Industry data list Shell Petroleum Development Company, SPDC as accounting for Nigeria’s highest oil production capacity among the joint venture operating companies with the NNPC, over 900,000 bpd.
The others include Exonmobil Corporation, with about 600,000bpd; Chevron Nigeria Limited, CNL, with over 400,000 bpd and Nigerian Agip Oil Company, NAOC, with about 250,000 bpd.
The NPDC, he pointed out, controls 55 per cent equity in nine Oil Mining Leases, OMLs in the country, namely 4, 26, 30, 34, 38, 40, 41, 42 and 55, apart from non-equity operations in three oil blocks of selected NNPC Joint Venture fields.

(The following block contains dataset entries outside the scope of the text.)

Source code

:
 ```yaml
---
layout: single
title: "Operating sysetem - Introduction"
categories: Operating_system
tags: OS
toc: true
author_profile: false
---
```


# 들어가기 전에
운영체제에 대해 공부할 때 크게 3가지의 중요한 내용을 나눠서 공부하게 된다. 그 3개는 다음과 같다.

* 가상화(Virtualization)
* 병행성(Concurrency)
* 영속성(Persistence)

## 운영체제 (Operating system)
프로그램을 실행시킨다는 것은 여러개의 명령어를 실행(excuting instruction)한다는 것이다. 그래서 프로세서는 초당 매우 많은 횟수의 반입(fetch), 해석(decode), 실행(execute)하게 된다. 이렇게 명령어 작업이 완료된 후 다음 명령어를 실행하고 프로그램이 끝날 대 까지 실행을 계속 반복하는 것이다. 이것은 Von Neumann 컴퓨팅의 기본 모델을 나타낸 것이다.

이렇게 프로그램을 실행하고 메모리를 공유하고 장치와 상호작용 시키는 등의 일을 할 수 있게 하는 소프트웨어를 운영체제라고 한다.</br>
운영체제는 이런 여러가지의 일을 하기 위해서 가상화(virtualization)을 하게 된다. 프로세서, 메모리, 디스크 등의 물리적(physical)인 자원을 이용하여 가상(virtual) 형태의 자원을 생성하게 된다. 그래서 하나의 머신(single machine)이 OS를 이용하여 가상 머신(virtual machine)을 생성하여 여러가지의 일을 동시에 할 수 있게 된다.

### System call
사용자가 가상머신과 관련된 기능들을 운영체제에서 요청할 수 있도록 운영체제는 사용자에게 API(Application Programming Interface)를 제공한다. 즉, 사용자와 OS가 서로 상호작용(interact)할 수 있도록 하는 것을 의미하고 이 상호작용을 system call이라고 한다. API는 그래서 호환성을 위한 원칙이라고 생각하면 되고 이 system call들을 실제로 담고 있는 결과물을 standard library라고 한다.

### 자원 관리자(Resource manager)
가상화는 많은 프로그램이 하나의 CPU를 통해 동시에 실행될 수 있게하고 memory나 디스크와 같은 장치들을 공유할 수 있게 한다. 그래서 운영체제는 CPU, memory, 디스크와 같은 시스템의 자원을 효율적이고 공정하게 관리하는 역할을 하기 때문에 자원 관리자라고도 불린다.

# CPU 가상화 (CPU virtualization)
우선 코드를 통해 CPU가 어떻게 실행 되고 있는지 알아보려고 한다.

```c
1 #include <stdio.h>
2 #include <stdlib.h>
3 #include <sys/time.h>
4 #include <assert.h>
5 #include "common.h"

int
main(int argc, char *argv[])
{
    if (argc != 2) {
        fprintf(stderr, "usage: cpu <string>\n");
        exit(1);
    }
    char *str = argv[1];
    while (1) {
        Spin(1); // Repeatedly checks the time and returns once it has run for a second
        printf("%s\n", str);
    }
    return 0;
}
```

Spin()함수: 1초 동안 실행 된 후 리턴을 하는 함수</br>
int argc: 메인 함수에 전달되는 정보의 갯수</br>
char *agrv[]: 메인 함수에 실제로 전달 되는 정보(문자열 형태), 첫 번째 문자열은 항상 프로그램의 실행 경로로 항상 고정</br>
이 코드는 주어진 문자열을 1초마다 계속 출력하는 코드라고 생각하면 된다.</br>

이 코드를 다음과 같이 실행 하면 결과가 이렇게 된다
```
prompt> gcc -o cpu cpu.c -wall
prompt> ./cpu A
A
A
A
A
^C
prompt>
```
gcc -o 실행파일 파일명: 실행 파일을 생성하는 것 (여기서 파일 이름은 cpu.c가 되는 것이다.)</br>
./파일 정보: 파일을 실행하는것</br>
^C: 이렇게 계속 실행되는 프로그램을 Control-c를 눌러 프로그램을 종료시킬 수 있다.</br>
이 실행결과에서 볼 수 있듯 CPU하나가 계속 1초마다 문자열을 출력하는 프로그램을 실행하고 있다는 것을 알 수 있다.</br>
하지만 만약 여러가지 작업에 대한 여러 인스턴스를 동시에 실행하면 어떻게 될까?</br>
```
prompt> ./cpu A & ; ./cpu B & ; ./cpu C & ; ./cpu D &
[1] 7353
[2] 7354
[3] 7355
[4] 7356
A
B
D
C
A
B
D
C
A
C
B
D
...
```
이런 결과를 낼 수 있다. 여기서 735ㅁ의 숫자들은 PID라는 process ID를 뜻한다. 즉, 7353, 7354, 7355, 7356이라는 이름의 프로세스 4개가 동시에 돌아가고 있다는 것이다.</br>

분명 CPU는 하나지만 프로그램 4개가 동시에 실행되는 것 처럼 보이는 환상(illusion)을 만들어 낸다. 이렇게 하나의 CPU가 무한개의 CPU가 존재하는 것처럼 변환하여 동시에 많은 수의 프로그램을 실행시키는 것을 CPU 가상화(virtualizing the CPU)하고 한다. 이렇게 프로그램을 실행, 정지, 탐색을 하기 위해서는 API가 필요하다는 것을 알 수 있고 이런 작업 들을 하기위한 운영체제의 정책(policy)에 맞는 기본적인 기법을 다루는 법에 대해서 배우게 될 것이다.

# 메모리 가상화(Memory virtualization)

Besides, there are also 60 per cent participatory interest in four OMLs, including 60, 61, 62 and 63, in addition to 100 per cent ownership of seven OMLs, including 11, 13, 64, 65, 66, 111 and 119.
This brings to its involvement in a total of 29 oil concessions, comprising 22 OMLs and seven Oil Prospecting leases, OPLs.
The NPDC, he said, with varied interests in seven deep-water concessions, also successfully executed a Global Memorandum of Understanding, GMoUs, with communities in OMLs 30 and 34.
Again, he said the company achieved a major feat recently by successfully drilling and completing five horizontal wells in nine months, in OML 26, leading to the production of an additional 7,000 bpd.
Other achievement included successful turnaround of OML 40 asset from zero to 12,000 bpd to underline the company’s rising profile as the seventh largest owner and operator of Floating Production Storage and Offloading, FPSO in Nigeria, with FPSO Mystra having 1.03 million of crude production capacity.
In addition, Mr. Matashi said the NPDC also carried out some intervention activities which led to the peak production of approximately 10,000 bpd in OML 65 in June 2017.
In the gas sector, he said the NPDC at the moment was not only the country’s largest gas producer but also the highest supplier to the domestic market.
“NPDC aggressive gas pursuit since 2009 has also raised its profile as the highest single supplier of gas to the domestic market with an average of 700 million standard cubic feet per day,” Mr. Matashi said.
“With the recent completion of the Utorogu non-Associated Gas 2 plant, about 150 million standard cubic feet of gas per day, mmscf/d added to the system; the Oredo 2 gas plant also added 100 mmscfd, while the successful re-entry of Odidi gas plant brought additional 40 mmscfd of gas,” he said.